About this task.
Quote the data exactly, first line to the line containing "<li><b>gulpfile.js</b> (tasks for", with no pictures.

Stored data.
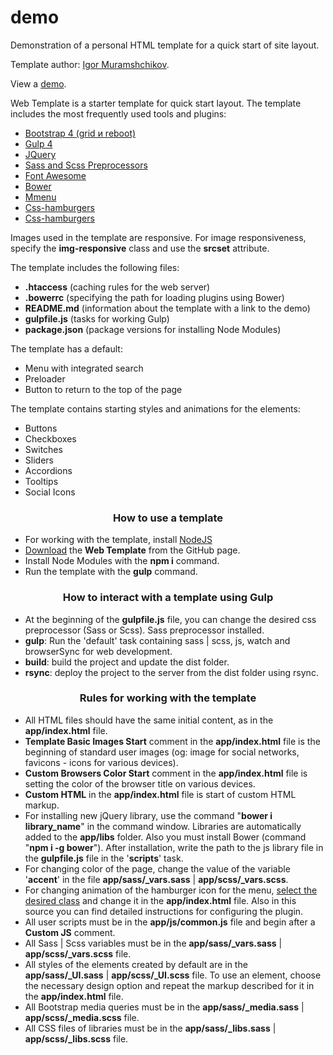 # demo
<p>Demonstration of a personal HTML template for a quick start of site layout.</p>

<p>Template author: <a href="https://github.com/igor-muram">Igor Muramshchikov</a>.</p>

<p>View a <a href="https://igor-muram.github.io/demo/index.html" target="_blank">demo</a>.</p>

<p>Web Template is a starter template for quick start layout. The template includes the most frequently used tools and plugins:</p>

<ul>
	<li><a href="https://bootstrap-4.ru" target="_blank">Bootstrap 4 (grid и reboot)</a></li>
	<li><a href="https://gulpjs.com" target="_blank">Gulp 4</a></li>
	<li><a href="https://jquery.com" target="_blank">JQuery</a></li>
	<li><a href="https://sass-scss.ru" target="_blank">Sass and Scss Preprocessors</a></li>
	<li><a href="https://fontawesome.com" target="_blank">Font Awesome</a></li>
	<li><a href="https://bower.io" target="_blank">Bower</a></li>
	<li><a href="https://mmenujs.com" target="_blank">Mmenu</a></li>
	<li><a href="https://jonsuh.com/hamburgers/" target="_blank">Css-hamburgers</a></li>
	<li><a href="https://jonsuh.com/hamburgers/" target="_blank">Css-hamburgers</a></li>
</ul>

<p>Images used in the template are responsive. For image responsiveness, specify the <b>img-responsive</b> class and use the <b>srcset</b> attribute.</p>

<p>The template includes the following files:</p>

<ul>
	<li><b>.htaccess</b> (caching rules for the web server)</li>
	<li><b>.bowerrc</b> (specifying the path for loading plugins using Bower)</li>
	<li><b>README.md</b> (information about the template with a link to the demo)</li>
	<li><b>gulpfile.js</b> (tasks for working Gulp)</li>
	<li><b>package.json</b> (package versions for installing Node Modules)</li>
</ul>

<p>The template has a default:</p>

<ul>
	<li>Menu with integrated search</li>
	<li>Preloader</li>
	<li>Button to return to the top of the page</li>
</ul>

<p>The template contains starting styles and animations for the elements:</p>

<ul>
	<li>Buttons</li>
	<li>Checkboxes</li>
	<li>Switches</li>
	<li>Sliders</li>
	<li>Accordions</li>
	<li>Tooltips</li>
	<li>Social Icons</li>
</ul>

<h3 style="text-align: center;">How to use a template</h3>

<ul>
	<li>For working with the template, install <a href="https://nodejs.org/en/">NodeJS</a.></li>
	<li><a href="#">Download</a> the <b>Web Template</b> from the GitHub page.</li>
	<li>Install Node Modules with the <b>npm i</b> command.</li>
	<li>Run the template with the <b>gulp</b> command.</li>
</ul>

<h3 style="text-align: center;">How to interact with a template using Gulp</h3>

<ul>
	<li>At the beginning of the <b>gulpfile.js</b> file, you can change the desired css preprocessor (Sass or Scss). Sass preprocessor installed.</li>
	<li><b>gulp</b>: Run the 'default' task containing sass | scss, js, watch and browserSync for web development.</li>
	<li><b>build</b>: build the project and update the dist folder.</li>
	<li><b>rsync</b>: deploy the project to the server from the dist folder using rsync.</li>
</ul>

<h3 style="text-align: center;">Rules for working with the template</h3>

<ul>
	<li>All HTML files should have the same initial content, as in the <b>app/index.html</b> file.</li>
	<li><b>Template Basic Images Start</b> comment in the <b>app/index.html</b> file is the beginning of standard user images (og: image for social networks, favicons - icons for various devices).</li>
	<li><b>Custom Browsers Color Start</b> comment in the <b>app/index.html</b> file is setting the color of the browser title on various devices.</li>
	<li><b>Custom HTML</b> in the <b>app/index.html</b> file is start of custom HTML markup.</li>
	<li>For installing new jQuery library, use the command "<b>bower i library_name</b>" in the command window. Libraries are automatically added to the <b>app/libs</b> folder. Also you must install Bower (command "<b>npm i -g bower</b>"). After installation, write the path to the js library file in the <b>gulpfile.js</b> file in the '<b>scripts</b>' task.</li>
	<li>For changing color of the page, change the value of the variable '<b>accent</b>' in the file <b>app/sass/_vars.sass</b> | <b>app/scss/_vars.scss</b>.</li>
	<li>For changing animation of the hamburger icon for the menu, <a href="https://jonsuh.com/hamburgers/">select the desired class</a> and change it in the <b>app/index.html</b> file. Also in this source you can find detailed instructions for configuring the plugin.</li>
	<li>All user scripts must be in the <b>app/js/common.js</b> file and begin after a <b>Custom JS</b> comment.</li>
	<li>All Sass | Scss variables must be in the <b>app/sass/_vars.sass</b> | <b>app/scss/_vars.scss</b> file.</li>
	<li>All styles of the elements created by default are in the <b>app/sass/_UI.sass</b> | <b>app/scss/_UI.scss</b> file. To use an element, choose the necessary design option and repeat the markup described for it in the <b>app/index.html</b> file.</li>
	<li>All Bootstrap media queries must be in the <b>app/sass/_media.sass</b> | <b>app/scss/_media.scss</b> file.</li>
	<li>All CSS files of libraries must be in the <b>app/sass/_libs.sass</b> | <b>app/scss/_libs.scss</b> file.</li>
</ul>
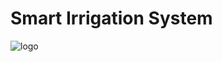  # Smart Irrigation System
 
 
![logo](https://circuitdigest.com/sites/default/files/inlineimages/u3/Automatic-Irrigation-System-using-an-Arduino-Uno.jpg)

Your solution.
 # demo
<p>Demonstration of a personal HTML template for a quick start of site layout.</p>

<p>Template author: <a href="https://github.com/igor-muram">Igor Muramshchikov</a>.</p>

<p>View a <a href="https://igor-muram.github.io/demo/index.html" target="_blank">demo</a>.</p>

<p>Web Template is a starter template for quick start layout. The template includes the most frequently used tools and plugins:</p>

<ul>
	<li><a href="https://bootstrap-4.ru" target="_blank">Bootstrap 4 (grid и reboot)</a></li>
	<li><a href="https://gulpjs.com" target="_blank">Gulp 4</a></li>
	<li><a href="https://jquery.com" target="_blank">JQuery</a></li>
	<li><a href="https://sass-scss.ru" target="_blank">Sass and Scss Preprocessors</a></li>
	<li><a href="https://fontawesome.com" target="_blank">Font Awesome</a></li>
	<li><a href="https://bower.io" target="_blank">Bower</a></li>
	<li><a href="https://mmenujs.com" target="_blank">Mmenu</a></li>
	<li><a href="https://jonsuh.com/hamburgers/" target="_blank">Css-hamburgers</a></li>
	<li><a href="https://jonsuh.com/hamburgers/" target="_blank">Css-hamburgers</a></li>
</ul>

<p>Images used in the template are responsive. For image responsiveness, specify the <b>img-responsive</b> class and use the <b>srcset</b> attribute.</p>

<p>The template includes the following files:</p>

<ul>
	<li><b>.htaccess</b> (caching rules for the web server)</li>
	<li><b>.bowerrc</b> (specifying the path for loading plugins using Bower)</li>
	<li><b>README.md</b> (information about the template with a link to the demo)</li>
	<li><b>gulpfile.js</b> (tasks for working Gulp)</li>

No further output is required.